Gonzalo explained aspects of the global carbon cycle. Oceans absorb some carbon dioxide especially cold waters. Phytoplankton and plants, including the kelp forests found off our own coasts, convert carbon dioxide for photosynthesis. Geological activity over millions of years has created large stores of carbon underground including coal, oil and gas. While trapped underground, this carbon does not form carbon dioxide gas. However, man has been exploiting and burning these stores of carbon over the last few hundred years, creating large amounts of extra carbon dioxide and increasing the greenhouse gas concentrations in our atmosphere.

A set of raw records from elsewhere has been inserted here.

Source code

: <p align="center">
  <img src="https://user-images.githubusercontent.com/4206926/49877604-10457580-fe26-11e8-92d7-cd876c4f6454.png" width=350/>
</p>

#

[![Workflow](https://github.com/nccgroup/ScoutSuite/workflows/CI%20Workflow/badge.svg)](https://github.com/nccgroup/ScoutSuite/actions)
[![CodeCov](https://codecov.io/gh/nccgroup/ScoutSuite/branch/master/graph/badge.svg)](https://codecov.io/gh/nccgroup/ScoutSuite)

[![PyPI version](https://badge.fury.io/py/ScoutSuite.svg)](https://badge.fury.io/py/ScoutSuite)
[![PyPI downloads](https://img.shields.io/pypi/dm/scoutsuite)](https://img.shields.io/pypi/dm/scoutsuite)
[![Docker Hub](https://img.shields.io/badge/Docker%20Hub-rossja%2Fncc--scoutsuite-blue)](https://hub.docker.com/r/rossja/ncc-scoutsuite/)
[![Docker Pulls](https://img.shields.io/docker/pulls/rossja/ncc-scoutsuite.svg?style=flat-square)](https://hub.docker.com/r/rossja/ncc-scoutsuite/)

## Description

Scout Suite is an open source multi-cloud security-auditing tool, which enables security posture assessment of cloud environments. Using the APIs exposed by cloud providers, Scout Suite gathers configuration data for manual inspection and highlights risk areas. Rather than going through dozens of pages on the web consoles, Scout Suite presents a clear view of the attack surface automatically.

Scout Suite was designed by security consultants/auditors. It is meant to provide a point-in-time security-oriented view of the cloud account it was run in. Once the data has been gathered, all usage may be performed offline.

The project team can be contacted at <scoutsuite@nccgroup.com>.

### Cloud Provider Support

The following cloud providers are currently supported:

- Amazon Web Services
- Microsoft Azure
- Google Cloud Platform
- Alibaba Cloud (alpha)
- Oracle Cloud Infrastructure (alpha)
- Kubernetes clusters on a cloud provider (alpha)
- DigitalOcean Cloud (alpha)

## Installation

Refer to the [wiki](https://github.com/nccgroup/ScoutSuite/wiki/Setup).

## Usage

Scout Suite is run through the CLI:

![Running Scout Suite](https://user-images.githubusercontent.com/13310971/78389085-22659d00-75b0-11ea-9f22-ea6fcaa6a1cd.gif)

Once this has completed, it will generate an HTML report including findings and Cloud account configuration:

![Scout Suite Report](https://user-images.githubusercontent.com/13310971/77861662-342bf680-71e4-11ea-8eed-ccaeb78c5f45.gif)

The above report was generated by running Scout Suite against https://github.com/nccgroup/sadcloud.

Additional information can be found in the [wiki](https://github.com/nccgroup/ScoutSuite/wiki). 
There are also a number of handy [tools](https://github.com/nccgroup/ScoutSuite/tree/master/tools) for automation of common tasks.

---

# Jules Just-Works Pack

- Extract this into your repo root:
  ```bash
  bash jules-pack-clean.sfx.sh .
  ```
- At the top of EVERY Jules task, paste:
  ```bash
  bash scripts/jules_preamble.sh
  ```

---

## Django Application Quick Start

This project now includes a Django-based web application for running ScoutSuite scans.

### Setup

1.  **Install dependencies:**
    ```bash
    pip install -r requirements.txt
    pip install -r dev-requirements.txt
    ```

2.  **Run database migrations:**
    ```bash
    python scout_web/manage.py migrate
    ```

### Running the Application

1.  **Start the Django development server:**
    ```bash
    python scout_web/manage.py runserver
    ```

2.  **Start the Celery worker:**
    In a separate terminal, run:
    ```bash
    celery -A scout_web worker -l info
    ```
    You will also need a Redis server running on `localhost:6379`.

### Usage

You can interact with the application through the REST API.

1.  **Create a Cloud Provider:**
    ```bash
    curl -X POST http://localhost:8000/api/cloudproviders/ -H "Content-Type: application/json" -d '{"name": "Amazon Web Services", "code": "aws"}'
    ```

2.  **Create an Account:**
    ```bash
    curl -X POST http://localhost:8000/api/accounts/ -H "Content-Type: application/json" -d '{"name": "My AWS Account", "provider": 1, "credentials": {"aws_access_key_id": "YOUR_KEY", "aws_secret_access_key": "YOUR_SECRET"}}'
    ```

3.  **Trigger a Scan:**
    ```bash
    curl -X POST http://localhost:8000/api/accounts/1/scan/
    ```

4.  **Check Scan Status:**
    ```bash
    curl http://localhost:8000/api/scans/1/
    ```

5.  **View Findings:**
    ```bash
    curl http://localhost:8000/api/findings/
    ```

Global temperatures are now 1 degree centigrade higher than pre industrial times. The main reason is widely accepted to be the increase in carbon dioxide and other greenhouse gases that magnify the greenhouse effect. This extra global heat is transferred to the Arctic by global winds and ocean currents. Temperatures in the Arctic have increased at almost twice the global rate and have risen by 2 degrees centigrade. These higher temperatures are causing more of the permanent ice cover in the Arctic to melt each year. More Arctic Ocean surface then receives more sunlight which in turn warms the sea even more instead of being reflected away by the ice and snow. Melting Arctic ice is contributing to the global rise in sea level that threatens to flood low lying coastal areas around the globe.

Newly formed snow and ice is pristine and barren of any life. However, over long periods, whole ecosystems develop in the permanent ice in the Arctic. Microscopic organisms including phytoplankton grow and populate the minuscule channels, gaps and holes in the ice. When the ice melts, these organisms enter the Arctic waters and form a rich food source for small fish at the start of the food chain which in turn benefits animals higher up the food chain. If less Arctic ice forms in the future, this reduced food source may affect the whole food chain in the Arctic.

There is concern that the current rate of loss of permanent ice may leave no Arctic sea ice at all in summers after 2040. Creatures that depend on the ice to live and feed will be either threatened or no longer exist in the Arctic. For example, wild polar bears exist only in the Arctic. Their main diet is seal meat which they catch when seals come out of the water. A polar bear cannot catch a seal when swimming in the water so if there is no sea ice they may starve.

The talk concluded with the audience asking well informed questions: proposing how individuals might reduce their carbon footprint, reducing investment in fossil fuels, public protest, voting for candidates supporting environmental policies, concern that plastic waste is found in the Arctic and that other gases contribute to the greenhouse effect.